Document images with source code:
######

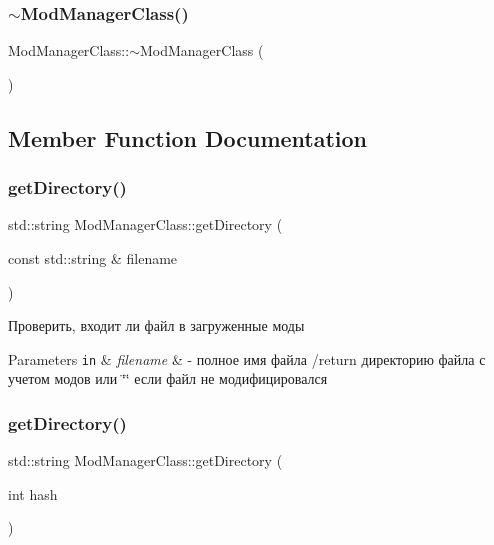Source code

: \subsubsection{\texorpdfstring{$\sim$\+Mod\+Manager\+Class()}{~ModManagerClass()}}
{\footnotesize\ttfamily Mod\+Manager\+Class\+::$\sim$\+Mod\+Manager\+Class (\begin{DoxyParamCaption}{ }\end{DoxyParamCaption})\hspace{0.3cm}{\ttfamily [private]}}



\subsection{Member Function Documentation}
\mbox{\label{class_mod_manager_class_a3a1876a333b15822a5c25ec85a9cfab5}} 
\subsubsection{\texorpdfstring{get\+Directory()}{getDirectory()}\hspace{0.1cm}{\footnotesize\ttfamily [1/2]}}
{\footnotesize\ttfamily std\+::string Mod\+Manager\+Class\+::get\+Directory (\begin{DoxyParamCaption}\item[{const std\+::string \&}]{filename }\end{DoxyParamCaption})}



Проверить, входит ли файл в загруженные моды 


\begin{DoxyParams}[1]{Parameters}
\mbox{\tt in}  & {\em filename} & -\/ полное имя файла /return директорию файла с учетом модов или \char`\"{}\char`\"{} если файл не модифицировался \\
\hline
\end{DoxyParams}
\mbox{\label{class_mod_manager_class_a38478a4eb5ddd9746806649b24edbd5f}} 
\subsubsection{\texorpdfstring{get\+Directory()}{getDirectory()}\hspace{0.1cm}{\footnotesize\ttfamily [2/2]}}
{\footnotesize\ttfamily std\+::string Mod\+Manager\+Class\+::get\+Directory (\begin{DoxyParamCaption}\item[{int}]{hash }\end{DoxyParamCaption})}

######

What the task requires: Output only the lines from the one holding "не модифицировался \\" through the last line above, exactly as they appear.

Reply to the exercise:
\mbox{\tt in}  & {\em filename} & -\/ полное имя файла /return директорию файла с учетом модов или \char`\"{}\char`\"{} если файл не модифицировался \\
\hline
\end{DoxyParams}
\mbox{\label{class_mod_manager_class_a38478a4eb5ddd9746806649b24edbd5f}} 
\subsubsection{\texorpdfstring{get\+Directory()}{getDirectory()}\hspace{0.1cm}{\footnotesize\ttfamily [2/2]}}
{\footnotesize\ttfamily std\+::string Mod\+Manager\+Class\+::get\+Directory (\begin{DoxyParamCaption}\item[{int}]{hash }\end{DoxyParamCaption})}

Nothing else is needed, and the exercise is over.